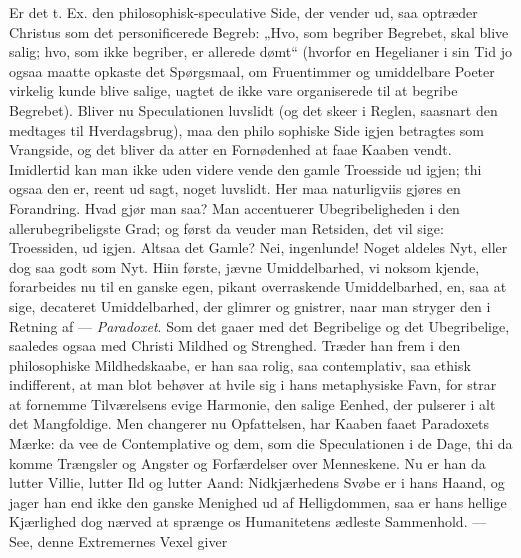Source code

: \documentclass[12pt,a4paper]{book}
\begin{document}
Er det t. Ex. den philosophisk-speculative Side, der vender ud, saa optræder
Christus som det personificerede Begreb: „Hvo, som begriber Begrebet, skal blive
salig; hvo, som ikke begriber, er allerede dømt“ (hvorfor en Hegelianer i sin Tid
jo ogsaa maatte opkaste det Spørgsmaal, om Fruentimmer og umiddelbare Poeter
virkelig kunde blive salige, uagtet de ikke vare organiserede til at begribe
Begrebet). Bliver nu Speculationen luvslidt (og det skeer i Reglen, saasnart den
medtages til Hverdagsbrug), maa den philo\-%
sophiske Side igjen betragtes som Vrangside, og det bliver da atter en
Fornødenhed at faae Kaaben vendt. Imidlertid kan man ikke uden videre vende den
gamle Troesside ud igjen; thi ogsaa den er, reent ud sagt, noget luvslidt. Her
maa naturligviis gjøres en Forandring. Hvad gjør man saa? Man accentuerer
Ubegribeligheden i den allerubegribeligste Grad; og først da
veuder man Retsiden, det vil sige: Troessiden, ud igjen. Altsaa det Gamle? Nei,
ingenlunde! Noget aldeles Nyt, eller dog saa godt som Nyt. Hiin første, jævne
Umiddelbarhed, vi noksom kjende, forarbeides nu til en ganske egen, pikant
overraskende Umiddelbarhed, en, saa at sige, decateret Umiddelbarhed, der glimrer
og gnistrer, naar man stryger den i Retning af --- \emph{Paradoxet}. Som det
gaaer med det Begribelige og det Ubegribelige, saaledes ogsaa med Christi Mildhed
og Strenghed. Træder han frem i den philosophiske Mildhedskaabe, er han saa
rolig, saa contemplativ, saa ethisk indifferent, at man blot behøver at hvile sig
i hans metaphysiske Favn, for
strar at fornemme Tilværelsens evige Harmonie, den salige Eenhed, der pulserer i
alt det Mangfoldige. Men changerer nu Opfattelsen, har Kaaben faaet Paradoxets
Mærke: da vee de Contemplative og dem, som die Speculationen i de Dage, thi da
komme Trængsler og Angster og Forfærdelser over Menneskene. Nu er han da lutter
Villie, lutter Ild og lutter Aand: Nidkjærhedens Svøbe er i hans Haand, og jager
han end ikke den ganske Menighed ud af Helligdommen, saa er hans hellige
Kjærlighed dog nærved at sprænge os Humanitetens ædleste Sammenhold. --- See,
denne Extremernes Vexel giver
\end{document}
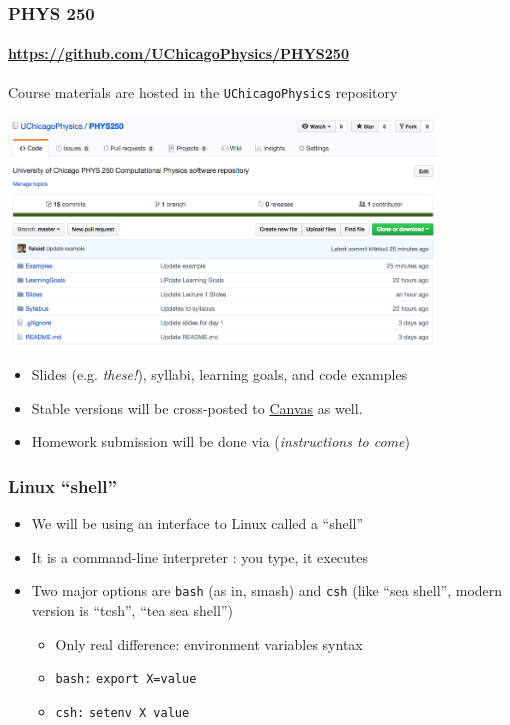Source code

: \documentclass[hyperref={colorlinks=true}]{beamer}
\begin{document}
\begin{frame}%
  \frametitle{PHYS 250 \github}
  \framesubtitle{\url{https://github.com/UChicagoPhysics/PHYS250}}
  
  Course materials are hosted in the \github \texttt{UChicagoPhysics} repository
  
  \begin{center}
    \includegraphics[width=0.85\textwidth]{../Lecture1/PHYS250-GitHub.png}
  \end{center}

  \vspace{-0.5cm}

  \begin{itemize}
    \item Slides (e.g. \textit{these!}), syllabi, learning goals, and code examples
    \item Stable versions will be cross-posted to \href{\CanvasURL}{Canvas} as well.
    \item Homework submission will be done via \github (\textit{instructions to come})
  \end{itemize}
  
  
\end{frame}


\begin{frame}%
  \frametitle{Linux ``shell''}
  
  \begin{itemize}
    \item We will be using an interface to Linux called a ``shell''
    \item It is a command-line interpreter : you type, it executes
    \item Two major options are \texttt{bash} (as in, smash) and \texttt{csh} (like ``sea shell'', modern version is ``tcsh'', ``tea sea shell'')
    \begin{itemize}
      \item Only real difference: environment variables syntax
      \item \texttt{bash:} \texttt{export X=value}
      \item \texttt{csh:} \texttt{setenv X value}
    \end{itemize}
  \end{itemize}
  
\end{frame}
\end{document}

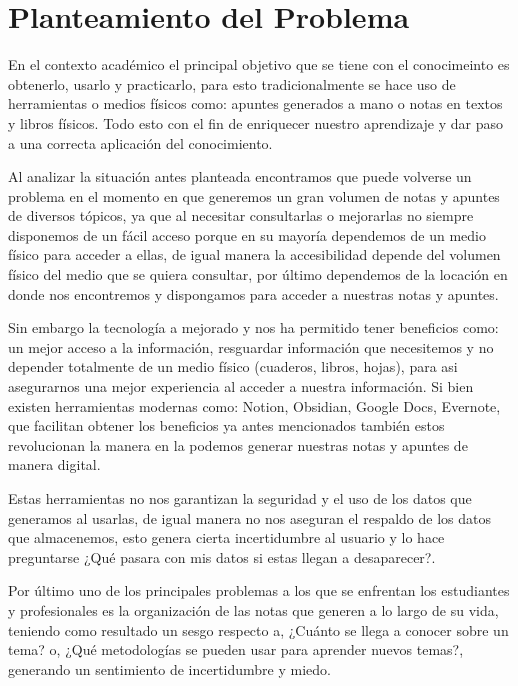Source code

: \chapter{Planteamiento del Problema}
\thispagestyle{fancy}
\noindent En el contexto académico el principal objetivo que se tiene con el conocimeinto es obtenerlo, usarlo y practicarlo, para esto tradicionalmente se hace uso de herramientas o medios físicos como: apuntes generados a mano o notas en textos y libros físicos. Todo esto con el fin de enriquecer nuestro aprendizaje y dar paso a una correcta aplicación del conocimiento.

\vspace{.5cm}

Al analizar la situación antes planteada encontramos que puede volverse un problema en el momento en que generemos un gran volumen de notas y apuntes de diversos tópicos, ya que al necesitar consultarlas o mejorarlas no siempre disponemos de un fácil acceso porque en su mayoría dependemos de un medio físico para acceder a ellas, de igual manera la accesibilidad depende del volumen físico del medio que se quiera consultar, por último dependemos de la locación en donde nos encontremos y dispongamos para acceder a nuestras notas y apuntes.

\vspace{.5cm}

Sin embargo la tecnología a mejorado y nos ha permitido tener beneficios como: un mejor acceso a la información, resguardar información que necesitemos y no depender totalmente de un medio físico (cuaderos, libros, hojas), para asi asegurarnos una mejor experiencia al acceder a nuestra información. Si bien existen herramientas modernas como: Notion, Obsidian, Google Docs, Evernote, que facilitan obtener los beneficios ya antes mencionados también estos revolucionan la manera en la podemos generar nuestras notas y apuntes de manera digital.

\vspace{.5cm}

Estas herramientas no nos garantizan la seguridad y el uso de los datos que generamos al usarlas, de igual manera no nos aseguran el respaldo de los datos que almacenemos, esto genera cierta incertidumbre al usuario y lo hace preguntarse ¿Qué pasara con mis datos si estas llegan a desaparecer?.

\vspace{.5cm}

Por último uno de los principales problemas a los que se enfrentan los estudiantes y profesionales es la organización de las notas que generen a lo largo de su vida, teniendo como resultado un sesgo respecto a, ¿Cuánto se llega a conocer sobre un tema? o, ¿Qué  metodologías se pueden usar para aprender nuevos temas?, generando un sentimiento de incertidumbre y miedo.

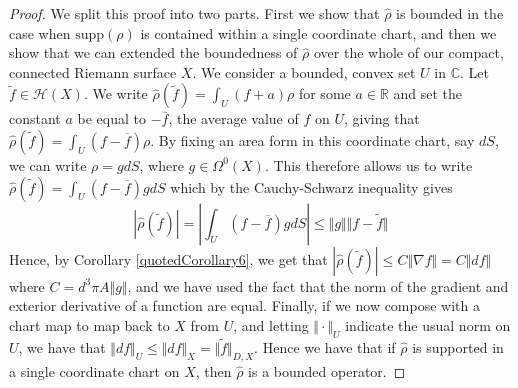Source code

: \documentclass[11pt]{report}
\theoremstyle{definition}
\begin{document}
\begin{proof}
  We split this proof into two parts. First we show that $\hat{\rho}$ is bounded in the case when $\text{supp}(\rho)$ is contained within a single coordinate chart, and then we show that we can extended the boundedness of $\hat{\rho}$ over the whole of our compact, connected Riemann surface $X$.
  We consider a bounded, convex set $U$ in $\mathbb{C}$. Let $\tilde{f} \in \mathcal{H}(X)$. We write $\hat{\rho}(\tilde{f}) = \int_U (f + a) \rho$ for some $a \in \mathbb{R}$ and set the constant $a$ be equal to $-\overline{f}$, the average value of $f$ on $U$, giving that  $\hat{\rho}(\tilde{f}) = \int_U (f - \overline{f}) \rho$. By fixing an area form in this coordinate chart, say $dS$, we can write $\rho = g dS$, where $g \in \Omega^0(X)$. This therefore allows us to write $\hat{\rho}(\tilde{f}) = \int_U (f - \overline{f}) g dS$ which by the Cauchy-Schwarz inequality gives
  \[ |\hat{\rho}(\tilde{f})| = \left| \int_U (f - \overline{f}) g dS \right| \leq \Vert g \Vert \Vert f-\tilde{f} \Vert  \]
  Hence, by Corollary \ref{quotedCorollary6}, we get that $|\hat{\rho}(\tilde{f})| \leq C \Vert \nabla f \Vert = C \Vert df \Vert$ where $C = d^3\pi A \Vert g \Vert$, and we have used the fact that the norm of the gradient and exterior derivative of a function are equal.
  Finally, if we now compose with a chart map to map back to $X$ from $U$, and letting $ \Vert \cdot \Vert_U$ indicate the usual norm on $U$, we have that $ \Vert df \Vert_U \leq \Vert df \Vert_X = \Vert \tilde{f} \Vert_{D,X}$. Hence we have that if $\hat{\rho}$ is supported in a single coordinate chart on $X$, then $\hat{\rho}$ is a bounded operator.


\end{proof}
\end{document}
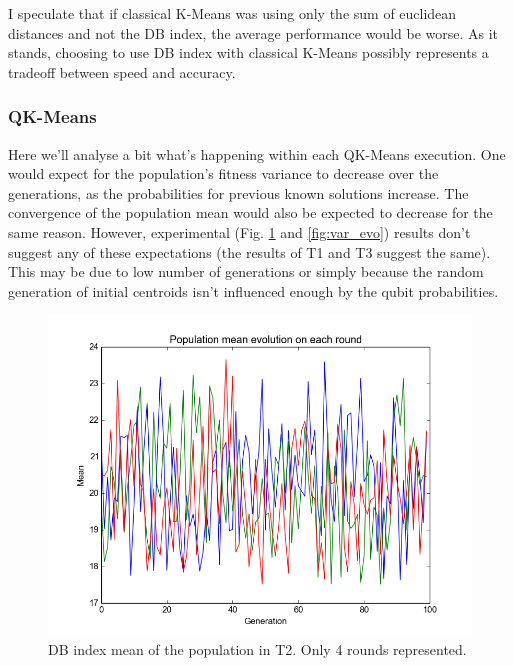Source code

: \documentclass[12pt,a4paper,final]{article}
\begin{document}
I speculate that if classical K-Means was using only the sum of euclidean distances and not the DB index, the average performance would be worse. As it stands, choosing to use DB index with classical K-Means possibly represents a tradeoff between speed and accuracy.

\subsubsection{QK-Means}

Here we'll analyse a bit what's happening within each QK-Means execution. One would expect for the population's fitness variance to decrease over the generations, as the probabilities for previous known solutions increase. The convergence of the population mean would also be expected to decrease for the same reason. However, experimental (Fig. \ref{fig:mean_evo} and \ref{fig:var_evo}) results don't suggest any of these expectations (the results of T1 and T3 suggest the same). This may be due to low number of generations or simply because the random generation of initial centroids isn't influenced enough by the qubit probabilities.

\begin{figure}[hbtp]
\centering
\includegraphics[scale=0.6]{bi_nofactor_mean.png}
\caption{DB index mean of the population in T2. Only 4 rounds represented.}
\label{fig:mean_evo}
\end{figure}
\end{document}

=====

- Directions
For this exercise, find all lines in the records containing the word "Kaaben" and copy them.

- Exercise output
Fornødenhed at faae Kaaben vendt. Imidlertid kan man ikke uden videre vende den
alt det Mangfoldige. Men changerer nu Opfattelsen, har Kaaben faaet Paradoxets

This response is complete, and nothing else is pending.